→ **Your task**:
Output the data below only from the line containing "這個陳述式會告訴 Container 應在有類別需要" up to and including the line containing "This configuration file", exact and with the pictures left out.

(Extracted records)
*****
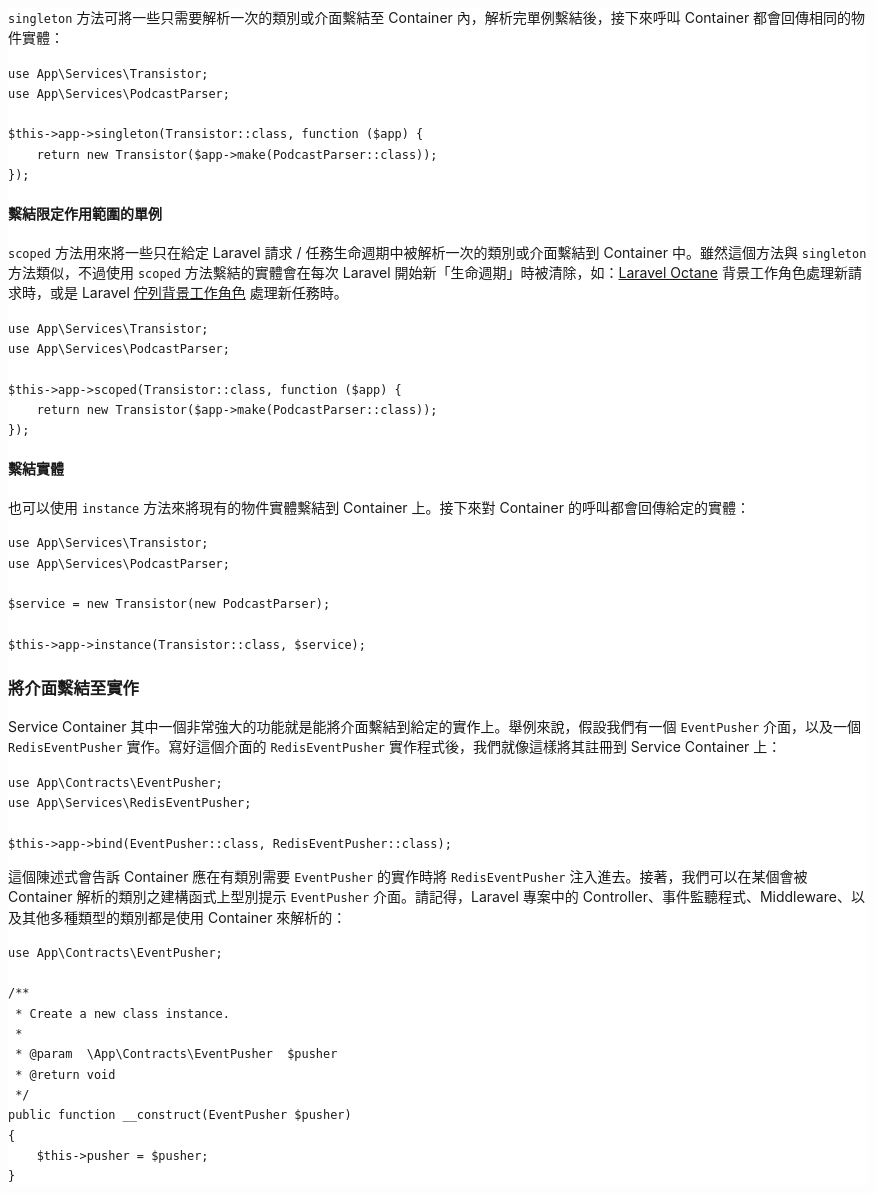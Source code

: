 `singleton` 方法可將一些只需要解析一次的類別或介面繫結至 Container 內，解析完單例繫結後，接下來呼叫 Container 都會回傳相同的物件實體：

    use App\Services\Transistor;
    use App\Services\PodcastParser;
    
    $this->app->singleton(Transistor::class, function ($app) {
        return new Transistor($app->make(PodcastParser::class));
    });
<a name="binding-scoped"></a>

#### 繫結限定作用範圍的單例

`scoped` 方法用來將一些只在給定 Laravel 請求 / 任務生命週期中被解析一次的類別或介面繫結到 Container 中。雖然這個方法與 `singleton` 方法類似，不過使用 `scoped` 方法繫結的實體會在每次 Laravel 開始新「生命週期」時被清除，如：[Laravel Octane](/docs/{{version}}/octane) 背景工作角色處理新請求時，或是 Laravel [佇列背景工作角色](/docs/{{version}}/queues) 處理新任務時。

    use App\Services\Transistor;
    use App\Services\PodcastParser;
    
    $this->app->scoped(Transistor::class, function ($app) {
        return new Transistor($app->make(PodcastParser::class));
    });
<a name="binding-instances"></a>

#### 繫結實體

也可以使用 `instance` 方法來將現有的物件實體繫結到 Container 上。接下來對 Container 的呼叫都會回傳給定的實體：

    use App\Services\Transistor;
    use App\Services\PodcastParser;
    
    $service = new Transistor(new PodcastParser);
    
    $this->app->instance(Transistor::class, $service);
<a name="binding-interfaces-to-implementations"></a>

### 將介面繫結至實作

Service Container 其中一個非常強大的功能就是能將介面繫結到給定的實作上。舉例來說，假設我們有一個 `EventPusher` 介面，以及一個 `RedisEventPusher` 實作。寫好這個介面的 `RedisEventPusher` 實作程式後，我們就像這樣將其註冊到 Service Container 上：

    use App\Contracts\EventPusher;
    use App\Services\RedisEventPusher;
    
    $this->app->bind(EventPusher::class, RedisEventPusher::class);
這個陳述式會告訴 Container 應在有類別需要 `EventPusher` 的實作時將 `RedisEventPusher` 注入進去。接著，我們可以在某個會被 Container 解析的類別之建構函式上型別提示 `EventPusher` 介面。請記得，Laravel 專案中的 Controller、事件監聽程式、Middleware、以及其他多種類型的類別都是使用 Container 來解析的：

    use App\Contracts\EventPusher;
    
    /**
     * Create a new class instance.
     *
     * @param  \App\Contracts\EventPusher  $pusher
     * @return void
     */
    public function __construct(EventPusher $pusher)
    {
        $this->pusher = $pusher;
    }
<a name="contextual-binding"></a>
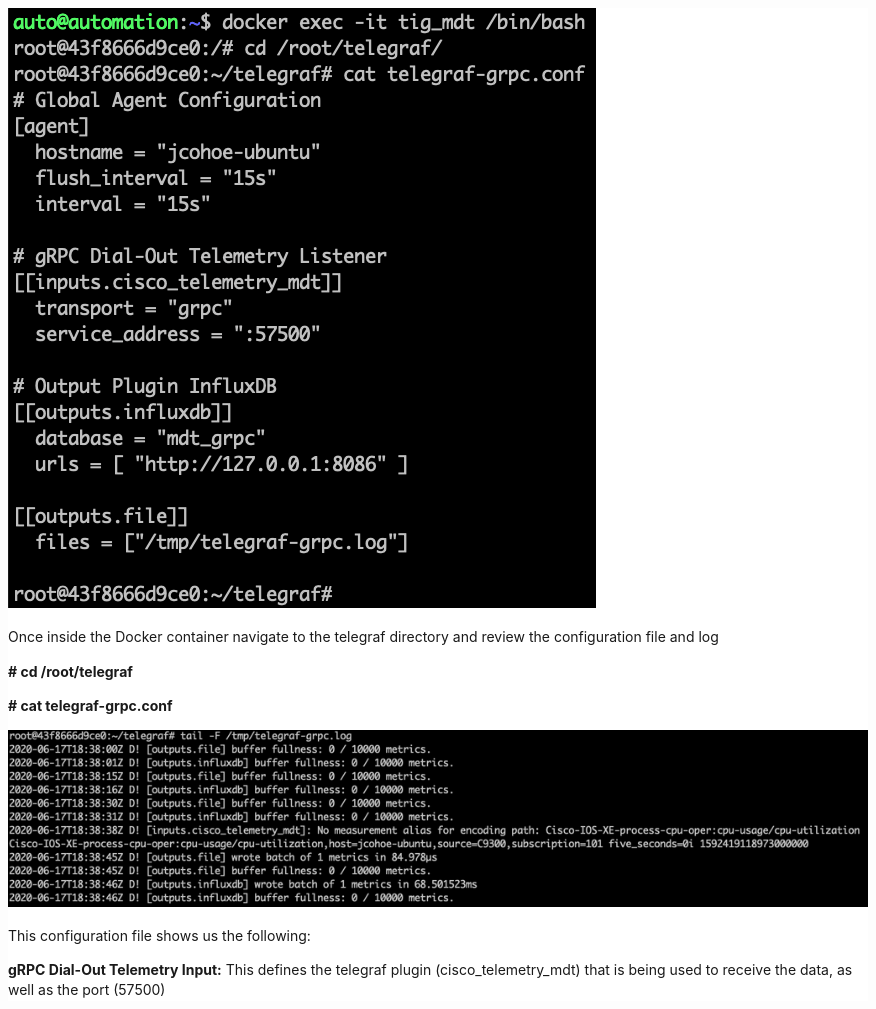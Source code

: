 ![](6-docker_exec_cat_grpc.png)

Once inside the Docker container navigate to the telegraf directory and review the configuration file and log

**# cd /root/telegraf**

**# cat telegraf-grpc.conf**

![](7-cat_telegraf_grpc.png)

This configuration file shows us the following:

**gRPC Dial-Out Telemetry Input:** This defines the telegraf plugin (cisco\_telemetry\_mdt) that is being used to receive the data, as well as the port (57500)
*****
→ **Response below**:
這個陳述式會告訴 Container 應在有類別需要 `EventPusher` 的實作時將 `RedisEventPusher` 注入進去。接著，我們可以在某個會被 Container 解析的類別之建構函式上型別提示 `EventPusher` 介面。請記得，Laravel 專案中的 Controller、事件監聽程式、Middleware、以及其他多種類型的類別都是使用 Container 來解析的：

    use App\Contracts\EventPusher;
    
    /**
     * Create a new class instance.
     *
     * @param  \App\Contracts\EventPusher  $pusher
     * @return void
     */
    public function __construct(EventPusher $pusher)
    {
        $this->pusher = $pusher;
    }
<a name="contextual-binding"></a>
Source code

: ![](6-docker_exec_cat_grpc.png)

Once inside the Docker container navigate to the telegraf directory and review the configuration file and log

**# cd /root/telegraf**

**# cat telegraf-grpc.conf**

![](7-cat_telegraf_grpc.png)

This configuration file shows us the following:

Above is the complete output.